Amazon CloudFront Timeout

As one of the internal tools we have a payment matching tool which is mainly used by finance team to compare payment gateway reports with the internal database. In the original implementation the operation was triggered by uploading a CSV file including transactions. After doing some basic validations every row was pushed to Amazon SQS queue to be processed later. The problem started when the finance team was trying to use the tool with big CSV files containing around 15000 rows. The first issue was Amazon CloudFront timeout because even making a job per row for a big file took more than 30 seconds. To resolve the issue and speed up the process we used Amazon S3 to store the files. We also considered a job as a parent one to make the sub-jobs. This fixed the CloudFront Timeout issue.

Excessive Memory Usage

Unfortunately, it was not the end of story and we hit another wall down the track. For some reason our custom worker which was used to process the queued jobs threw the following error after processing almost 2000 jobs:
Fatal error: Allowed memory size of 134217728 bytes exhausted

So obviously there was a memory leak somewhere. Also we were not sure that the worker itself is efficient enough. So for the sake of testing we run the worker with the same number of jobs but without any process. Interestingly enough the same issue happened meaning that the worker itself had memory leak.

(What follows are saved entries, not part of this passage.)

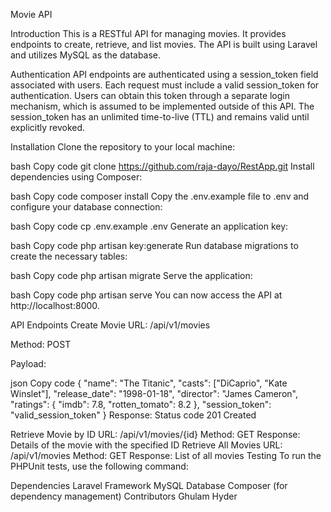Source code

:Movie API

Introduction
This is a RESTful API for managing movies. It provides endpoints to create, retrieve, and list movies. The API is built using Laravel and utilizes MySQL as the database.

Authentication
API endpoints are authenticated using a session_token field associated with users. Each request must include a valid session_token for authentication. Users can obtain this token through a separate login mechanism, which is assumed to be implemented outside of this API. The session_token has an unlimited time-to-live (TTL) and remains valid until explicitly revoked.

Installation
Clone the repository to your local machine:

bash
Copy code
git clone https://github.com/raja-dayo/RestApp.git
Install dependencies using Composer:

bash
Copy code
composer install
Copy the .env.example file to .env and configure your database connection:

bash
Copy code
cp .env.example .env
Generate an application key:

bash
Copy code
php artisan key:generate
Run database migrations to create the necessary tables:

bash
Copy code
php artisan migrate
Serve the application:

bash
Copy code
php artisan serve
You can now access the API at http://localhost:8000.

API Endpoints
Create Movie
URL: /api/v1/movies

Method: POST

Payload:

json
Copy code
{
    "name": "The Titanic",
    "casts": ["DiCaprio", "Kate Winslet"],
    "release_date": "1998-01-18",
    "director": "James Cameron",
    "ratings": {
        "imdb": 7.8,
        "rotten_tomato": 8.2
    },
    "session_token": "valid_session_token"
}
Response: Status code 201 Created

Retrieve Movie by ID
URL: /api/v1/movies/{id}
Method: GET
Response: Details of the movie with the specified ID
Retrieve All Movies
URL: /api/v1/movies
Method: GET
Response: List of all movies
Testing
To run the PHPUnit tests, use the following command:


Dependencies
Laravel Framework
MySQL Database
Composer (for dependency management)
Contributors
Ghulam Hyder
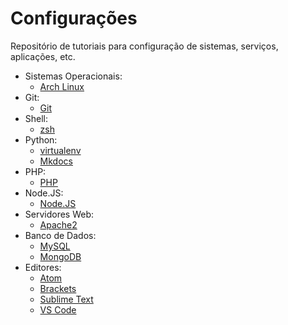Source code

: Configurações
=============

Repositório de tutoriais para configuração de sistemas, serviços, aplicações, etc.

- Sistemas Operacionais:
	- [Arch Linux](mds/sistema-operacional/arch-linux.md)
- Git:
	- [Git](mds/git/git.md)
- Shell:
	- [zsh](mds/shell/zsh.md)
- Python:
	- [virtualenv](mds/python/virtualenv.md)
	- [Mkdocs](mds/python/mkdocs.md)
- PHP:
	- [PHP](mds/php/php.md)
- Node.JS:
	- [Node.JS](mds/nodejs/nodejs.md)
- Servidores Web:
	- [Apache2](mds/servidores-web/apache.md)
- Banco de Dados:
	- [MySQL](mds/banco-de-dados/mysql.md)
	- [MongoDB](mds/banco-de-dados/mongodb.md)
- Editores:
	- [Atom](mds/editores-de-codigo/atom.md)
	- [Brackets](mds/editores-de-codigo/brackets.md)
	- [Sublime Text](mds/editores-de-codigo/sublime-text.md)
	- [VS Code](mds/editores-de-codigo/vs-code.md)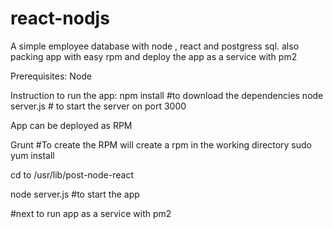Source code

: # react-nodjs
A simple employee database with node , react and postgress sql. also packing app with easy rpm and deploy the app as a service with pm2

Prerequisites:
Node

Instruction to run the app:
npm install #to download the dependencies
node server.js # to start the server on port 3000


App can be deployed as RPM

Grunt #To create the RPM will create a rpm in the working directory
sudo yum install <newly created rpm>

cd to /usr/lib/post-node-react

node server.js #to start the app

#next to run app as a service with pm2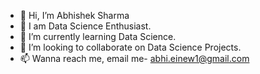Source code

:- 👋 Hi, I’m Abhishek Sharma
- 👀 I am Data Science Enthusiast.
- 🌱 I’m currently learning Data Science.
- 💞️ I’m looking to collaborate on Data Science Projects.
- 📫 Wanna reach me, email me- abhi.einew1@gmail.com

<!---
abhiimgk/abhiimgk is a ✨ special ✨ repository because its `README.md` (this file) appears on your GitHub profile.
You can click the Preview link to take a look at your changes.
--->
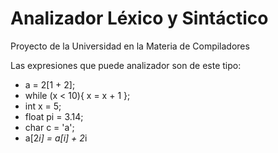 # Analizador Léxico y Sintáctico

 Proyecto de la Universidad en la Materia de Compiladores

Las expresiones que puede analizador son de este tipo:

- a = 2[1 + 2];
- while (x < 10){
  x = x + 1
 };
- int x = 5;
- float pi = 3.14;
- char c = 'a';
- a[2*i] = a[i] + 2*i

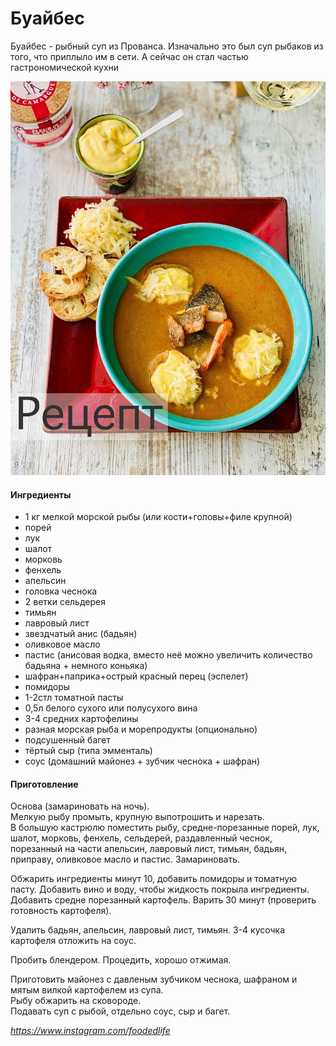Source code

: # Буайбес

Буайбес - рыбный суп из Прованса. Изначально это был суп рыбаков из того, что приплыло им в сети. А сейчас он стал частью гастрономической кухни

![](../pics/178387039_1116898635472798_3834828181319297055_n%20%284%29.jpg)

#### Ингредиенты

* 1 кг мелкой морской рыбы (или кости+головы+филе крупной)
* порей
* лук
* шалот
* морковь
* фенхель
* апельсин
* головка чеснока
* 2 ветки сельдерея
* тимьян
* лавровый лист
* звездчатый анис (бадьян)
* оливковое масло
* пастис (анисовая водка, вместо неё можно увеличить количество бадьяна + немного коньяка)
* шафран+паприка+острый красный перец (эспелет)
* помидоры
* 1-2стл томатной пасты
* 0,5л белого сухого или полусухого вина
* 3-4 средних картофелины
* разная морская рыба и морепродукты (опционально)
* подсушенный багет
* тёртый сыр (типа эмменталь)
* соус (домашний майонез + зубчик чеснока + шафран)

#### Приготовление

Основа (замариновать на ночь).  
Мелкую рыбу промыть, крупную выпотрошить и нарезать.  
В большую кастрюлю поместить рыбу, средне-порезанные порей, лук, шалот, морковь, фенхель, сельдерей, раздавленный чеснок, порезанный на части апельсин, лавровый лист, тимьян, бадьян, приправу, оливковое масло и пастис. Замариновать.

Обжарить ингредиенты минут 10, добавить помидоры и томатную пасту. Добавить вино и воду, чтобы жидкость покрыла ингредиенты. Добавить средне порезанный картофель. Варить 30 минут (проверить готовность картофеля).

Удалить бадьян, апельсин, лавровый лист, тимьян. 3-4 кусочка картофеля отложить на соус.

Пробить блендером. Процедить, хорошо отжимая.

Приготовить майонез с давленым зубчиком чеснока, шафраном и мятым вилкой картофелем из супа.  
Рыбу обжарить на сковороде.  
Подавать суп с рыбой, отдельно соус, сыр и багет.

*https://www.instagram.com/foodedlife*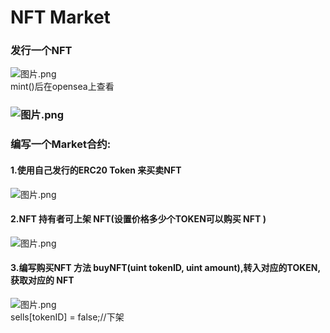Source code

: # NFT Market #
<a name="N0MqR"></a>
### 发行一个NFT
![图片.png](https://cdn.nlark.com/yuque/0/2024/png/27181615/1705385888848-d57db043-fb89-477c-8bd0-e167added6f8.png#averageHue=%23232538&clientId=uea983b3e-1d47-4&from=paste&height=335&id=u8f43a589&originHeight=502&originWidth=844&originalType=binary&ratio=1.5&rotation=0&showTitle=false&size=41512&status=done&style=none&taskId=ue410964d-a200-42a9-a89f-784d421bb3e&title=&width=562.6666666666666)<br />mint()后在opensea上查看
<a name="Mx0XJ"></a>
### ![图片.png](https://cdn.nlark.com/yuque/0/2024/png/27181615/1705385976049-a7a86951-80c2-4955-b234-4c340c08b73a.png#averageHue=%23e0bfb5&clientId=uea983b3e-1d47-4&from=paste&height=480&id=uc238d39e&originHeight=720&originWidth=1362&originalType=binary&ratio=1.5&rotation=0&showTitle=false&size=900201&status=done&style=none&taskId=uc877f513-721f-48ac-8b99-a169b2d802a&title=&width=908)
<a name="b9KfL"></a>
### 编写一个Market合约:
<a name="PUaGy"></a>
#### 1.使用自己发行的ERC20 Token 来买卖NFT
![图片.png](https://cdn.nlark.com/yuque/0/2024/png/27181615/1705386089373-91721cd7-a36f-445a-b3ab-b4ad8d4eddec.png#averageHue=%2324273b&clientId=uea983b3e-1d47-4&from=paste&height=43&id=ua23f6003&originHeight=64&originWidth=977&originalType=binary&ratio=1.5&rotation=0&showTitle=false&size=21621&status=done&style=none&taskId=u74465e1e-4e0f-4018-a755-ca09c0f3955&title=&width=651.3333333333334)
<a name="rRCov"></a>
#### 2.NFT 持有者可上架 NFT(设置价格多少个TOKEN可以购买 NFT )
![图片.png](https://cdn.nlark.com/yuque/0/2024/png/27181615/1705386163838-8c597d43-cf28-4390-b276-cc3249de912a.png#averageHue=%2325273a&clientId=uea983b3e-1d47-4&from=paste&height=191&id=ue5b3a4aa&originHeight=287&originWidth=720&originalType=binary&ratio=1.5&rotation=0&showTitle=false&size=26441&status=done&style=none&taskId=uf2cb4476-a4dd-49d5-b183-8dd04603a7a&title=&width=480)
<a name="qDVEH"></a>
#### 3.编写购买NFT 方法 buyNFT(uint tokenID, uint amount),转入对应的TOKEN,获取对应的 NFT
![图片.png](https://cdn.nlark.com/yuque/0/2024/png/27181615/1705386227507-65066f63-374e-4b6d-8a8c-f76929799b07.png#averageHue=%23282a3e&clientId=uea983b3e-1d47-4&from=paste&height=151&id=u98bf7f74&originHeight=226&originWidth=869&originalType=binary&ratio=1.5&rotation=0&showTitle=false&size=39972&status=done&style=none&taskId=u7f9bb0ad-e16c-4a8a-a346-c967a34cce7&title=&width=579.3333333333334)<br />sells[tokenID] = false;//下架
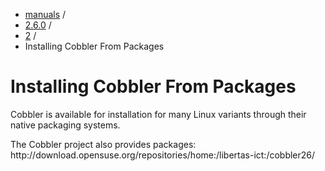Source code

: 
<!-- begin content -->

<div id="wrap" class="container">
 <div class="row">
  <div class="span8">
<ul class="breadcrumb"><li><a href="/manuals">manuals</a> <span class="divider">/</span></li><li><a href="/manuals/2.6.0">2.6.0</a> <span class="divider">/</span></li><li><a href="/manuals/2.6.0/2_-_Installing_Cobbler.html">2</a> <span class="divider">/</span></li><li class="active">Installing Cobbler From Packages</li></ul>
   <h1>Installing Cobbler From Packages</h1>
<p>Cobbler is available for installation for many Linux variants through their native packaging systems.</p>

<p>The Cobbler project also provides packages: http://download.opensuse.org/repositories/home:/libertas-ict:/cobbler26/</p>
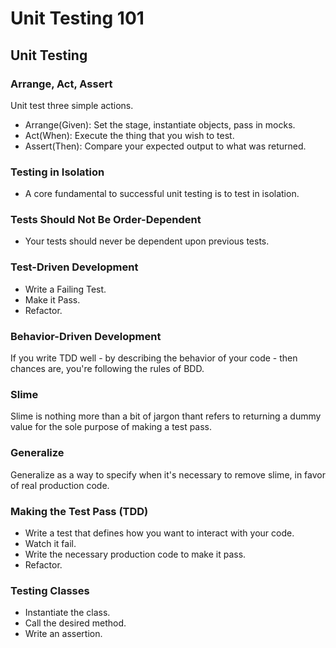 # Unit Testing 101

## Unit Testing

### Arrange, Act, Assert
Unit test three simple actions.
* Arrange(Given): Set the stage, instantiate objects, pass in mocks.
* Act(When): Execute the thing that you wish to test.
* Assert(Then): Compare your expected output to what was returned.

### Testing in Isolation
* A core fundamental to successful unit testing is to test in isolation.

### Tests Should Not Be Order-Dependent
* Your tests should never be dependent upon previous tests.

### Test-Driven Development
* Write a Failing Test.
* Make it Pass.
* Refactor.

### Behavior-Driven Development
If you write TDD well - by describing the behavior of your code - then chances are, you're following the rules of BDD.

### Slime
Slime is nothing more than a bit of jargon thant refers to returning a dummy value for the sole purpose of making a test pass.

### Generalize
Generalize as a way to specify when it's necessary to remove slime, in favor of real production code.

### Making the Test Pass (TDD)
* Write a test that defines how you want to interact with your code.
* Watch it fail.
* Write the necessary production code to make it pass.
* Refactor.

### Testing Classes
* Instantiate the class.
* Call the desired method.
* Write an assertion.
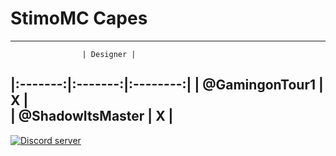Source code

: # StimoMC Capes

---
                    | Designer |
|:-------:|:-------:|:--------:|
| @GamingonTour1    |    X     |   
| @ShadowItsMaster  |    X     |  
---
<a href="https://stimomc.de/discord"><img src="https://discordapp.com/api/guilds/664707991974576137/embed.png" alt="Discord server"/></a>
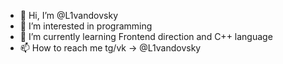 - 👋 Hi, I’m @L1vandovsky
- 👀 I’m interested in programming 
- 🌱 I’m currently learning Frontend direction and C++ language
- 📫 How to reach me tg/vk -> @L1vandovsky


<!---
L1vandovsky/L1vandovsky is a ✨ special ✨ repository because its `README.md` (this file) appears on your GitHub profile.
You can click the Preview link to take a look at your changes.
--->
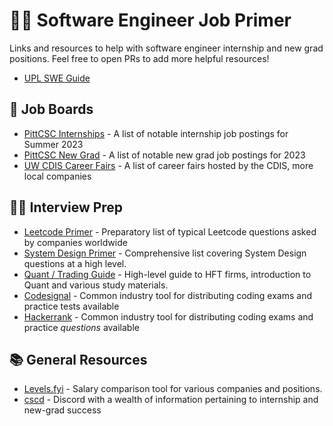 # 🧑‍💻 Software Engineer Job Primer
Links and resources to help with software engineer internship and new grad positions. Feel free to open PRs to add more helpful resources!
- [UPL SWE Guide](https://docs.google.com/presentation/d/1n-LioyPLQFCAQXRVrmDAP8pGFvERrGLhzEETR_mgvU4/edit?usp=sharing)

## 📣 Job Boards
- [PittCSC Internships](https://github.com/pittcsc/Summer2023-Internships) - A list of notable internship job postings for Summer 2023
- [PittCSC New Grad](https://github.com/pittcsc/New-Grad-Positions-2023) - A list of notable new grad job postings for 2023
- [UW CDIS Career Fairs](https://cdis.wisc.edu/career/) - A list of career fairs hosted by the CDIS, more local companies

## 🧑‍💼 Interview Prep
- [Leetcode Primer](https://www.techinterviewhandbook.org/grind75?grouping=topics) - Preparatory list of typical Leetcode questions asked by companies worldwide
- [System Design Primer](https://github.com/donnemartin/system-design-primer) - Comprehensive list covering System Design questions at a high level.
- [Quant / Trading Guide](https://docs.google.com/document/d/1Pg7Tw1bJ4GiuvVelmYF9tqfMPOVBlAddMr4Y60u11kA/edit) - High-level guide to HFT firms, introduction to Quant and various study materials.
- [Codesignal](https://www.codesignal.com/) - Common industry tool for distributing coding exams and practice tests available
- [Hackerrank](https://www.hackerrank.com/) - Common industry tool for distributing coding exams and practice _questions_ available

## 📚 General Resources
- [Levels.fyi](https://www.levels.fyi/) - Salary comparison tool for various companies and positions.
- [cscd](https://discord.gg/cscareers) - Discord with a wealth of information pertaining to internship and new-grad success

To track down the issue we enabled profiling with Xdebug by adding the following line to php.ini:
xdebug.profiler_enable = 1

After analysing the profiling outputs using Webgrind we had some idea about the cause of the issue.

Guzzle

The worker was fetching the jobs from the queue inside a loop using Guzzle and for some reason memory was not freed up after each request. Also it turned out there were some people with the same problem. When we called gc_collect_cycles() after finishing each job in the loop the issue was gone!

However, when we run the worker with the jobs including the actual payment matching process the same issue happened. So we had to optimise the jobs as well. This time we used memory_get_usage(true) in different places of the process to find out where exactly allocated memory was increased.

memory

As you can see we identified the place in the code causing the issue which helped us to resolve the bug in the end.